* **Required action**
Look through the data below and show every line that includes "条件表达式".

* **Task input**
------------

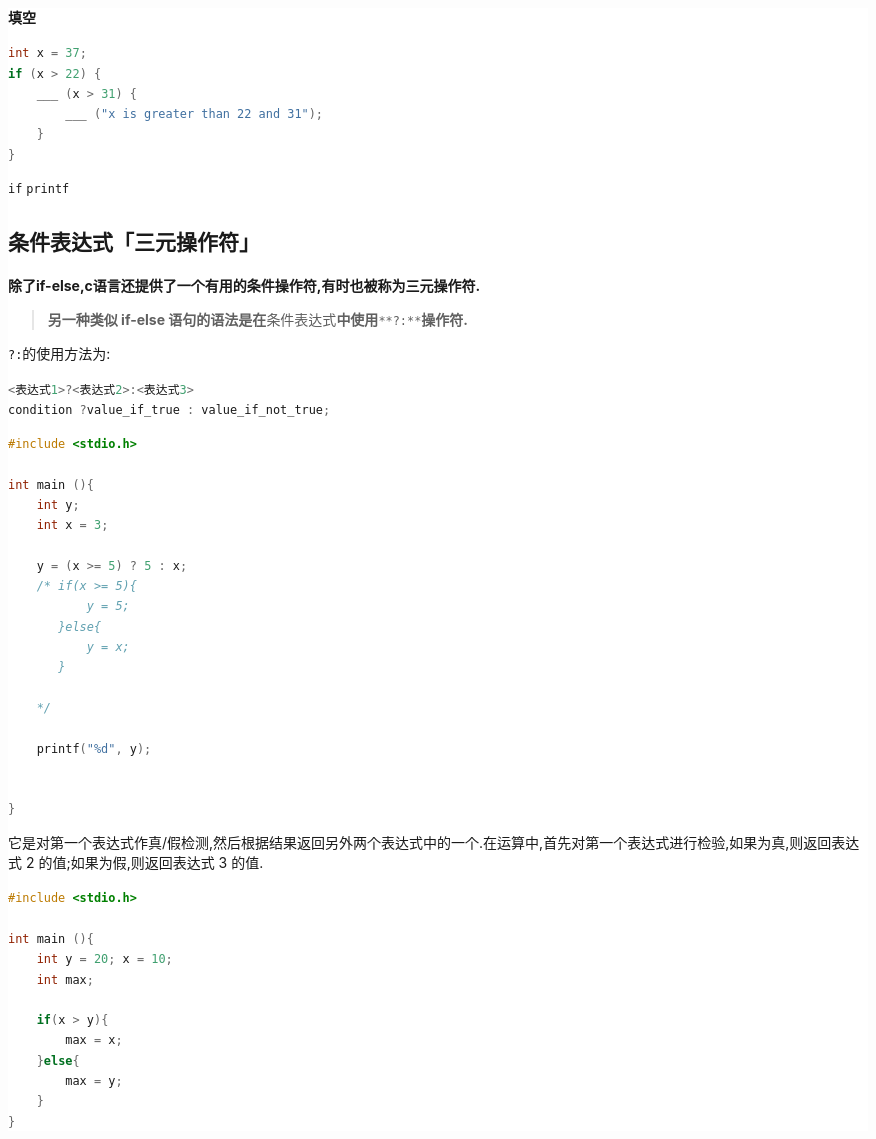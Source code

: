 **填空**

```c
int x = 37;
if (x > 22) {
    ___ (x > 31) {
        ___ ("x is greater than 22 and 31");
    }
}
```

`if` `printf`

## 条件表达式「三元操作符」

**除了if-else,c语言还提供了一个有用的条件操作符,有时也被称为三元操作符.**

> **另一种类似 if-else 语句的语法是在**条件表达式**中使用**`**?:**`**操作符.**

`?:`的使用方法为:

```c
<表达式1>?<表达式2>:<表达式3>
condition ?value_if_true : value_if_not_true;
```

```c
#include <stdio.h>

int main (){
    int y;
    int x = 3;

    y = (x >= 5) ? 5 : x;
    /* if(x >= 5){
           y = 5;
       }else{
           y = x;
       }

    */

    printf("%d", y);


}
```

它是对第一个表达式作真/假检测,然后根据结果返回另外两个表达式中的一个.在运算中,首先对第一个表达式进行检验,如果为真,则返回表达式 2 的值;如果为假,则返回表达式 3 的值.

```c
#include <stdio.h>

int main (){
    int y = 20; x = 10;
    int max;

    if(x > y){
        max = x;
    }else{
        max = y;
    }
}
```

------------

* **Answer section**
## 条件表达式「三元操作符」
> **另一种类似 if-else 语句的语法是在**条件表达式**中使用**`**?:**`**操作符.**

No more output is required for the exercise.